(Pictures paired with source code)
>>>>>
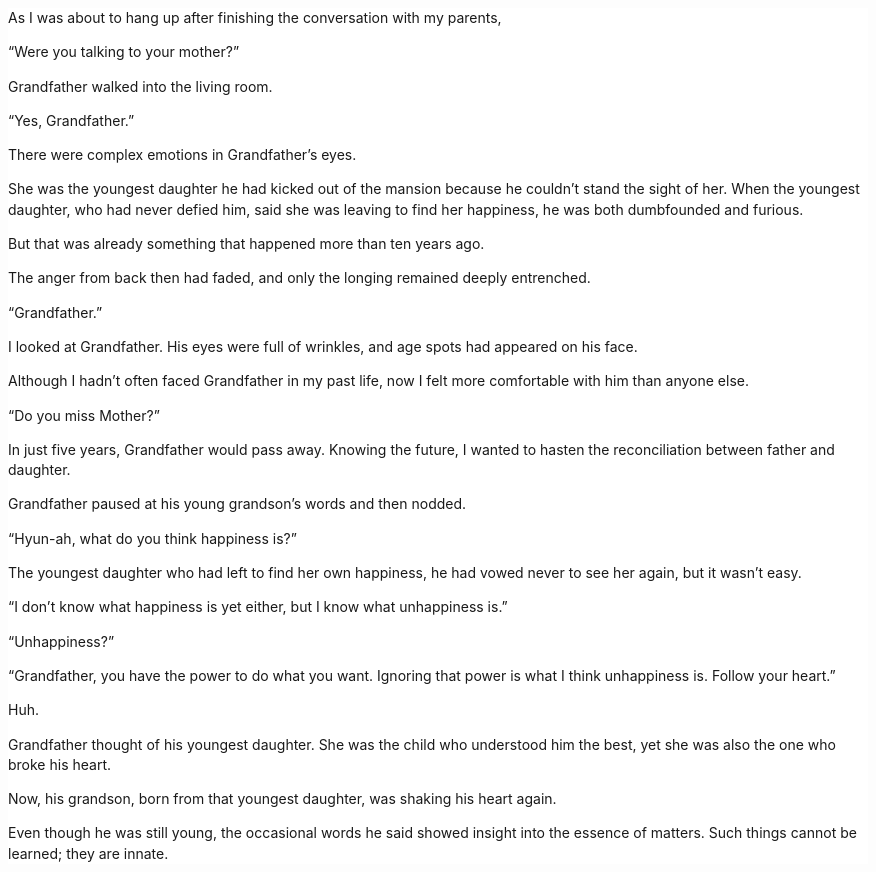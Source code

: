 As I was about to hang up after finishing the conversation with my parents,

“Were you talking to your mother?”

Grandfather walked into the living room.

“Yes, Grandfather.”

There were complex emotions in Grandfather’s eyes.

She was the youngest daughter he had kicked out of the mansion because he couldn’t stand the sight of her. When the youngest daughter, who had never defied him, said she was leaving to find her happiness, he was both dumbfounded and furious.

But that was already something that happened more than ten years ago.

The anger from back then had faded, and only the longing remained deeply entrenched.

“Grandfather.”

I looked at Grandfather. His eyes were full of wrinkles, and age spots had appeared on his face.

Although I hadn’t often faced Grandfather in my past life, now I felt more comfortable with him than anyone else.

“Do you miss Mother?”

In just five years, Grandfather would pass away. Knowing the future, I wanted to hasten the reconciliation between father and daughter.

Grandfather paused at his young grandson’s words and then nodded.

“Hyun-ah, what do you think happiness is?”

The youngest daughter who had left to find her own happiness, he had vowed never to see her again, but it wasn’t easy.

“I don’t know what happiness is yet either, but I know what unhappiness is.”

“Unhappiness?”

“Grandfather, you have the power to do what you want. Ignoring that power is what I think unhappiness is. Follow your heart.”

Huh.

Grandfather thought of his youngest daughter. She was the child who understood him the best, yet she was also the one who broke his heart.

Now, his grandson, born from that youngest daughter, was shaking his heart again.

Even though he was still young, the occasional words he said showed insight into the essence of matters. Such things cannot be learned; they are innate.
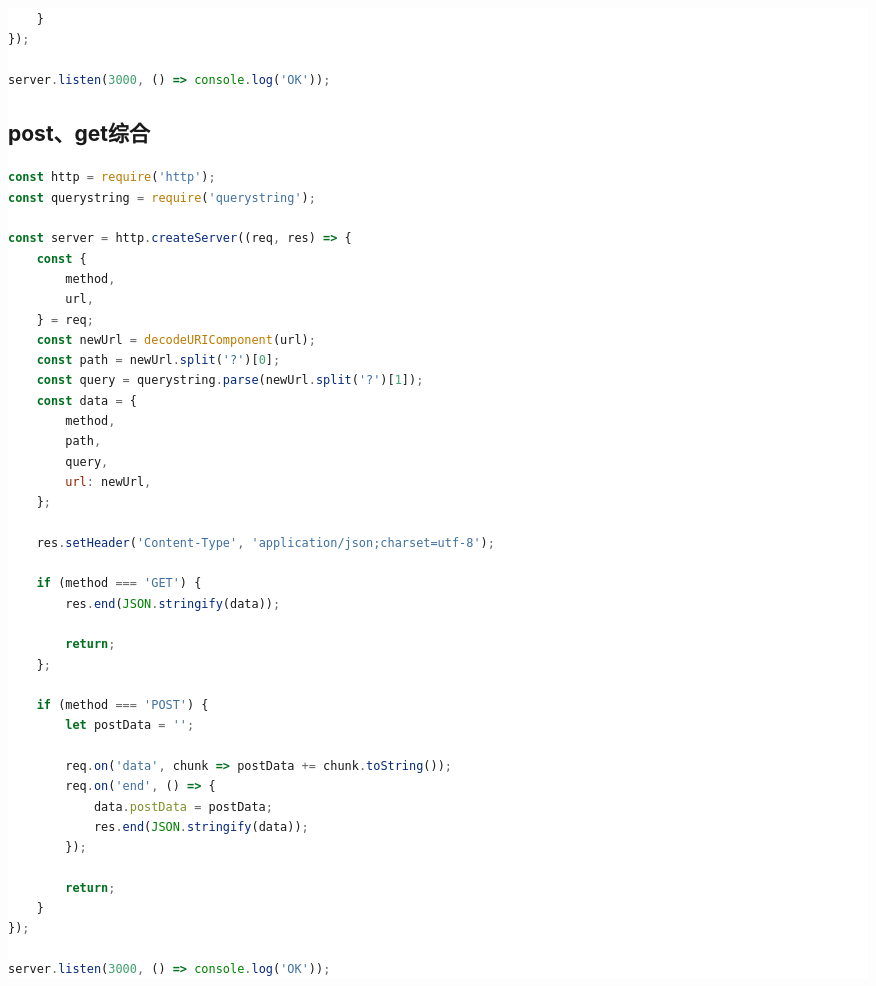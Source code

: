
 ```javascript
    }
});

server.listen(3000, () => console.log('OK'));
```

## post、get综合

```javascript
const http = require('http');
const querystring = require('querystring');

const server = http.createServer((req, res) => {
    const {
        method,
        url,
    } = req;
    const newUrl = decodeURIComponent(url);
    const path = newUrl.split('?')[0];
    const query = querystring.parse(newUrl.split('?')[1]);
    const data = {
        method,
        path,
        query,
        url: newUrl,
    };

    res.setHeader('Content-Type', 'application/json;charset=utf-8');

    if (method === 'GET') {
        res.end(JSON.stringify(data));

        return;
    };

    if (method === 'POST') {
        let postData = '';

        req.on('data', chunk => postData += chunk.toString());
        req.on('end', () => {
            data.postData = postData;
            res.end(JSON.stringify(data));
        });

        return;
    }
});

server.listen(3000, () => console.log('OK'));
```
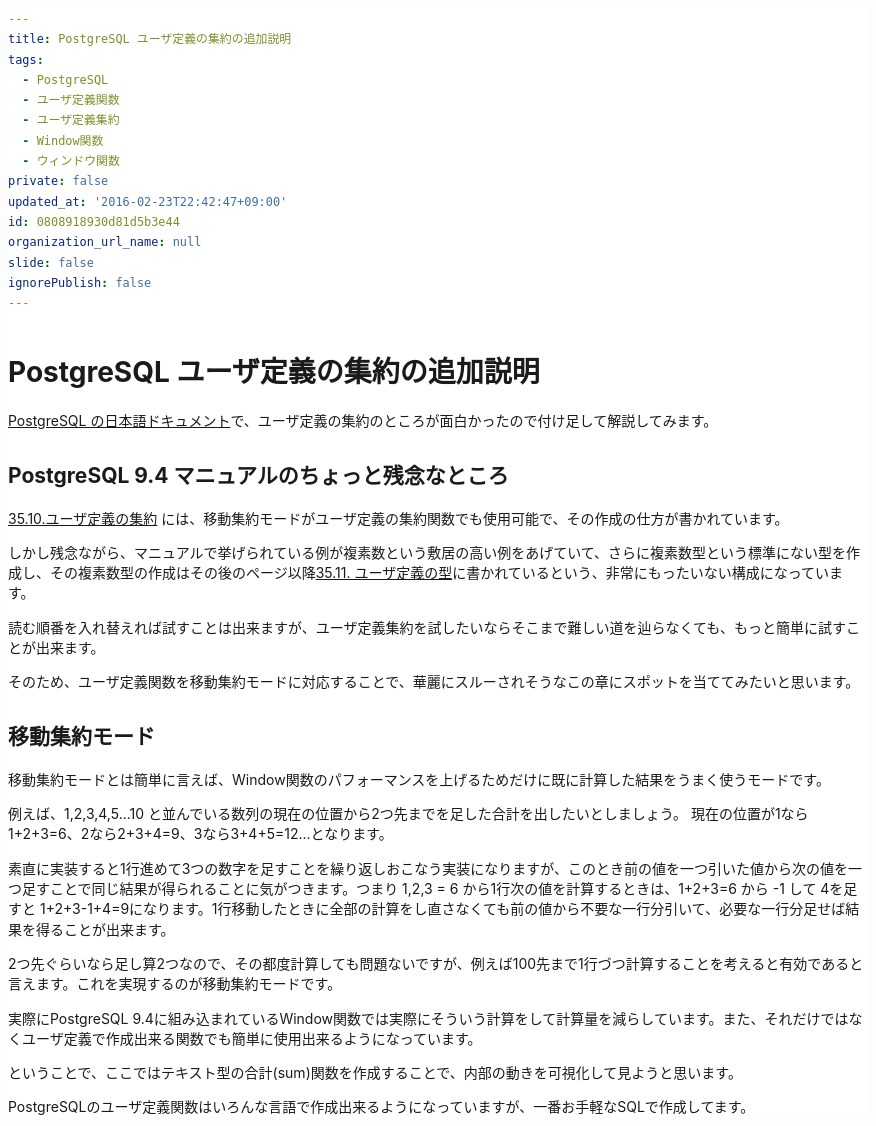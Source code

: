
 ```yaml
---
title: PostgreSQL ユーザ定義の集約の追加説明
tags:
  - PostgreSQL
  - ユーザ定義関数
  - ユーザ定義集約
  - Window関数
  - ウィンドウ関数
private: false
updated_at: '2016-02-23T22:42:47+09:00'
id: 0808918930d81d5b3e44
organization_url_name: null
slide: false
ignorePublish: false
---
```

# PostgreSQL ユーザ定義の集約の追加説明

[PostgreSQL の日本語ドキュメント](http://www.postgresql.jp/document/current/html/)で、ユーザ定義の集約のところが面白かったので付け足して解説してみます。

## PostgreSQL 9.4 マニュアルのちょっと残念なところ

[35.10.ユーザ定義の集約](https://www.postgresql.jp/document/9.4/html/xaggr.html) には、移動集約モードがユーザ定義の集約関数でも使用可能で、その作成の仕方が書かれています。

しかし残念ながら、マニュアルで挙げられている例が複素数という敷居の高い例をあげていて、さらに複素数型という標準にない型を作成し、その複素数型の作成はその後のページ以降[35.11. ユーザ定義の型](https://www.postgresql.jp/document/9.4/html/xtypes.html)に書かれているという、非常にもったいない構成になっています。

読む順番を入れ替えれば試すことは出来ますが、ユーザ定義集約を試したいならそこまで難しい道を辿らなくても、もっと簡単に試すことが出来ます。

そのため、ユーザ定義関数を移動集約モードに対応することで、華麗にスルーされそうなこの章にスポットを当ててみたいと思います。

## 移動集約モード

移動集約モードとは簡単に言えば、Window関数のパフォーマンスを上げるためだけに既に計算した結果をうまく使うモードです。

例えば、1,2,3,4,5...10 と並んでいる数列の現在の位置から2つ先までを足した合計を出したいとしましょう。
現在の位置が1なら1+2+3=6、2なら2+3+4=9、3なら3+4+5=12...となります。

素直に実装すると1行進めて3つの数字を足すことを繰り返しおこなう実装になりますが、このとき前の値を一つ引いた値から次の値を一つ足すことで同じ結果が得られることに気がつきます。つまり 1,2,3 = 6 から1行次の値を計算するときは、1+2+3=6 から -1 して 4を足すと 1+2+3-1+4=9になります。1行移動したときに全部の計算をし直さなくても前の値から不要な一行分引いて、必要な一行分足せば結果を得ることが出来ます。

2つ先ぐらいなら足し算2つなので、その都度計算しても問題ないですが、例えば100先まで1行づつ計算することを考えると有効であると言えます。これを実現するのが移動集約モードです。

実際にPostgreSQL 9.4に組み込まれているWindow関数では実際にそういう計算をして計算量を減らしています。また、それだけではなくユーザ定義で作成出来る関数でも簡単に使用出来るようになっています。

ということで、ここではテキスト型の合計(sum)関数を作成することで、内部の動きを可視化して見ようと思います。

PostgreSQLのユーザ定義関数はいろんな言語で作成出来るようになっていますが、一番お手軽なSQLで作成してます。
<<<<<
Every line above that holds the string "think" should be copied into the answer.

| Response |
“Hyun-ah, what do you think happiness is?”
“Grandfather, you have the power to do what you want. Ignoring that power is what I think unhappiness is. Follow your heart.”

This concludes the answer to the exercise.